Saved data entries

#####

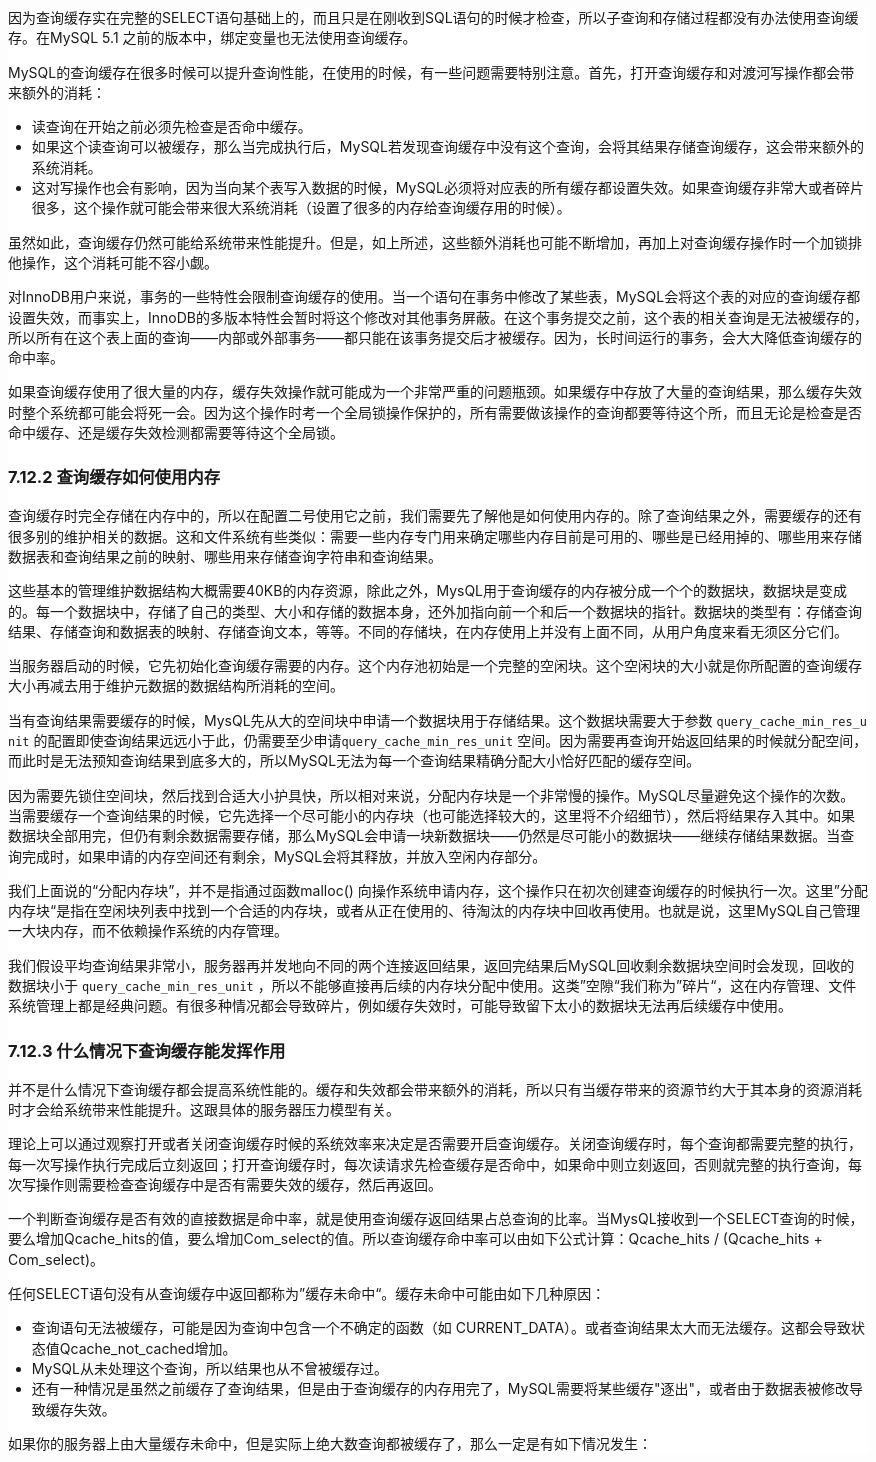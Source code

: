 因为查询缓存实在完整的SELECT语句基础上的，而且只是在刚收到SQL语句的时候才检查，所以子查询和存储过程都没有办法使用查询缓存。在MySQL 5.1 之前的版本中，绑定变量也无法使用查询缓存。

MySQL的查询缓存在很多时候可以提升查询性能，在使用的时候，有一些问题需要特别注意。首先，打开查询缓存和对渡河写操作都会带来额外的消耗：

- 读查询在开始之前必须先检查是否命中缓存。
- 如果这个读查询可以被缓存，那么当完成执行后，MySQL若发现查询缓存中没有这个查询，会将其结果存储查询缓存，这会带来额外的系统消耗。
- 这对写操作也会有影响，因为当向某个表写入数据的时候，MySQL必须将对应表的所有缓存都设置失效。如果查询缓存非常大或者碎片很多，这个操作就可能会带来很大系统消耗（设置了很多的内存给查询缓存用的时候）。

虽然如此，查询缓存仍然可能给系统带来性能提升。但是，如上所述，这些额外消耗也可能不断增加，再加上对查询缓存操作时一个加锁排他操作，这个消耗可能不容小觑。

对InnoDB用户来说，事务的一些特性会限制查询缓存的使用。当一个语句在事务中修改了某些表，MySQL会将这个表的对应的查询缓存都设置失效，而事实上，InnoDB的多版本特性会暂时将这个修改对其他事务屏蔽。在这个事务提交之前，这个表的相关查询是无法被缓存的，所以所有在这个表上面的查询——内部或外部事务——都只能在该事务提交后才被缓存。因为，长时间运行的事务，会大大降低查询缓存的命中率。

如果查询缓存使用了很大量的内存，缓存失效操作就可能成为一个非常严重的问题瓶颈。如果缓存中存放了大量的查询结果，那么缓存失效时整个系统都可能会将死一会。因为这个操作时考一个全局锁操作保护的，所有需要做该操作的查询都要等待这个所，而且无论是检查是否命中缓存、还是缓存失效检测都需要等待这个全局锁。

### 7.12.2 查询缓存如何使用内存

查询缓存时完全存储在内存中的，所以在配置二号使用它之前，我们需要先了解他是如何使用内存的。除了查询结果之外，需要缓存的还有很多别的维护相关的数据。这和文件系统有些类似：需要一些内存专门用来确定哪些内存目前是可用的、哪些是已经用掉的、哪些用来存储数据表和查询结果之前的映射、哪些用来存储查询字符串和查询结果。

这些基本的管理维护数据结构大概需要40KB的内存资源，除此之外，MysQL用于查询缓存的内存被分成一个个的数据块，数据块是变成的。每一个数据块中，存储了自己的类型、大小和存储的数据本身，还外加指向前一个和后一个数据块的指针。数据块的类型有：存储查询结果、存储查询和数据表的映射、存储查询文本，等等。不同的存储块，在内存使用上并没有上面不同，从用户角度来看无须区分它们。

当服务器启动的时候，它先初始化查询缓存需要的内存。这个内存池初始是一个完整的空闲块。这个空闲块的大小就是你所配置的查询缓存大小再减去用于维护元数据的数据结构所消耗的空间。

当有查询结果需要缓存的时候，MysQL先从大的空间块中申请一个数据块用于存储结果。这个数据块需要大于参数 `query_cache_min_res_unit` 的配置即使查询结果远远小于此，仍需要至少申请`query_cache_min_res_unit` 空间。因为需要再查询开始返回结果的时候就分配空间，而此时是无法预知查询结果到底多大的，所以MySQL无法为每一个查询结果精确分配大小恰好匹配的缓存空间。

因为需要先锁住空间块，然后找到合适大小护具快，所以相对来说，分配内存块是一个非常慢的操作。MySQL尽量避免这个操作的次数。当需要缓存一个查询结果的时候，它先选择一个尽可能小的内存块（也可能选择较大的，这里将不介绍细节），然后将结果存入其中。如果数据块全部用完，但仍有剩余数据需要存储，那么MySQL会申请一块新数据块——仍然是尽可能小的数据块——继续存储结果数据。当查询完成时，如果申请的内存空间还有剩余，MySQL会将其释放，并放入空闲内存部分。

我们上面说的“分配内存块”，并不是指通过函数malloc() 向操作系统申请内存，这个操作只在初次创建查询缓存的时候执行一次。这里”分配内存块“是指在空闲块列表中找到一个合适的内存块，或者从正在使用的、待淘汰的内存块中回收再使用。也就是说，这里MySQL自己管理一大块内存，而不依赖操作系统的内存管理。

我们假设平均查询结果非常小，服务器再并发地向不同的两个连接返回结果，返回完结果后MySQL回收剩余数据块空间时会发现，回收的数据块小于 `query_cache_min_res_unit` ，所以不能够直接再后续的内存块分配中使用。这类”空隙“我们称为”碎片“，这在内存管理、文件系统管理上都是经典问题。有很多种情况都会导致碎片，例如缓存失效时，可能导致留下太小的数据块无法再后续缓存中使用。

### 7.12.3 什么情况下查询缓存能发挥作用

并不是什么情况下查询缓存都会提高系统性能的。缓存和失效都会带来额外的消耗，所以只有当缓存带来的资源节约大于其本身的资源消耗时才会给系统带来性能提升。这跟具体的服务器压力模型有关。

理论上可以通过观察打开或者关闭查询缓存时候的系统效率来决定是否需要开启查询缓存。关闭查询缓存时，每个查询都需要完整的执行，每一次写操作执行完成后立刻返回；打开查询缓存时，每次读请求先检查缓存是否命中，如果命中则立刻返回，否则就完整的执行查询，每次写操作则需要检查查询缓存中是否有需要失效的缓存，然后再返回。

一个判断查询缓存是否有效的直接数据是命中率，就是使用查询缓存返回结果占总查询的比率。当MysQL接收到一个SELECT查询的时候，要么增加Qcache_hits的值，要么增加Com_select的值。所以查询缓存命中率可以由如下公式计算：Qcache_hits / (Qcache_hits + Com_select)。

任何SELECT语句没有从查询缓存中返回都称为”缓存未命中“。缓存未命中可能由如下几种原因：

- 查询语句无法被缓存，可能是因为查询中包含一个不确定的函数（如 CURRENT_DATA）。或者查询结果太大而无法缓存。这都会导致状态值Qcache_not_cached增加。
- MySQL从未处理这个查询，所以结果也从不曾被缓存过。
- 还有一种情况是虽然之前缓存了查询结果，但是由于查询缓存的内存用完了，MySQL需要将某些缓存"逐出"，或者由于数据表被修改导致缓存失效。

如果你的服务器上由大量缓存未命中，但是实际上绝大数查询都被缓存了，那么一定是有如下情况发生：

#####

• _WHAT IS BEING ASKED_:
Nothing but an exact copy belongs in the answer: the lines from the top of the records through the line containing "当服务器启动的时候，它先初始", minus the pictures.

• _WRITTEN SOLUTION_:
Source code

: 因为查询缓存实在完整的SELECT语句基础上的，而且只是在刚收到SQL语句的时候才检查，所以子查询和存储过程都没有办法使用查询缓存。在MySQL 5.1 之前的版本中，绑定变量也无法使用查询缓存。

MySQL的查询缓存在很多时候可以提升查询性能，在使用的时候，有一些问题需要特别注意。首先，打开查询缓存和对渡河写操作都会带来额外的消耗：

- 读查询在开始之前必须先检查是否命中缓存。
- 如果这个读查询可以被缓存，那么当完成执行后，MySQL若发现查询缓存中没有这个查询，会将其结果存储查询缓存，这会带来额外的系统消耗。
- 这对写操作也会有影响，因为当向某个表写入数据的时候，MySQL必须将对应表的所有缓存都设置失效。如果查询缓存非常大或者碎片很多，这个操作就可能会带来很大系统消耗（设置了很多的内存给查询缓存用的时候）。

虽然如此，查询缓存仍然可能给系统带来性能提升。但是，如上所述，这些额外消耗也可能不断增加，再加上对查询缓存操作时一个加锁排他操作，这个消耗可能不容小觑。

对InnoDB用户来说，事务的一些特性会限制查询缓存的使用。当一个语句在事务中修改了某些表，MySQL会将这个表的对应的查询缓存都设置失效，而事实上，InnoDB的多版本特性会暂时将这个修改对其他事务屏蔽。在这个事务提交之前，这个表的相关查询是无法被缓存的，所以所有在这个表上面的查询——内部或外部事务——都只能在该事务提交后才被缓存。因为，长时间运行的事务，会大大降低查询缓存的命中率。

如果查询缓存使用了很大量的内存，缓存失效操作就可能成为一个非常严重的问题瓶颈。如果缓存中存放了大量的查询结果，那么缓存失效时整个系统都可能会将死一会。因为这个操作时考一个全局锁操作保护的，所有需要做该操作的查询都要等待这个所，而且无论是检查是否命中缓存、还是缓存失效检测都需要等待这个全局锁。

### 7.12.2 查询缓存如何使用内存

查询缓存时完全存储在内存中的，所以在配置二号使用它之前，我们需要先了解他是如何使用内存的。除了查询结果之外，需要缓存的还有很多别的维护相关的数据。这和文件系统有些类似：需要一些内存专门用来确定哪些内存目前是可用的、哪些是已经用掉的、哪些用来存储数据表和查询结果之前的映射、哪些用来存储查询字符串和查询结果。

这些基本的管理维护数据结构大概需要40KB的内存资源，除此之外，MysQL用于查询缓存的内存被分成一个个的数据块，数据块是变成的。每一个数据块中，存储了自己的类型、大小和存储的数据本身，还外加指向前一个和后一个数据块的指针。数据块的类型有：存储查询结果、存储查询和数据表的映射、存储查询文本，等等。不同的存储块，在内存使用上并没有上面不同，从用户角度来看无须区分它们。

当服务器启动的时候，它先初始化查询缓存需要的内存。这个内存池初始是一个完整的空闲块。这个空闲块的大小就是你所配置的查询缓存大小再减去用于维护元数据的数据结构所消耗的空间。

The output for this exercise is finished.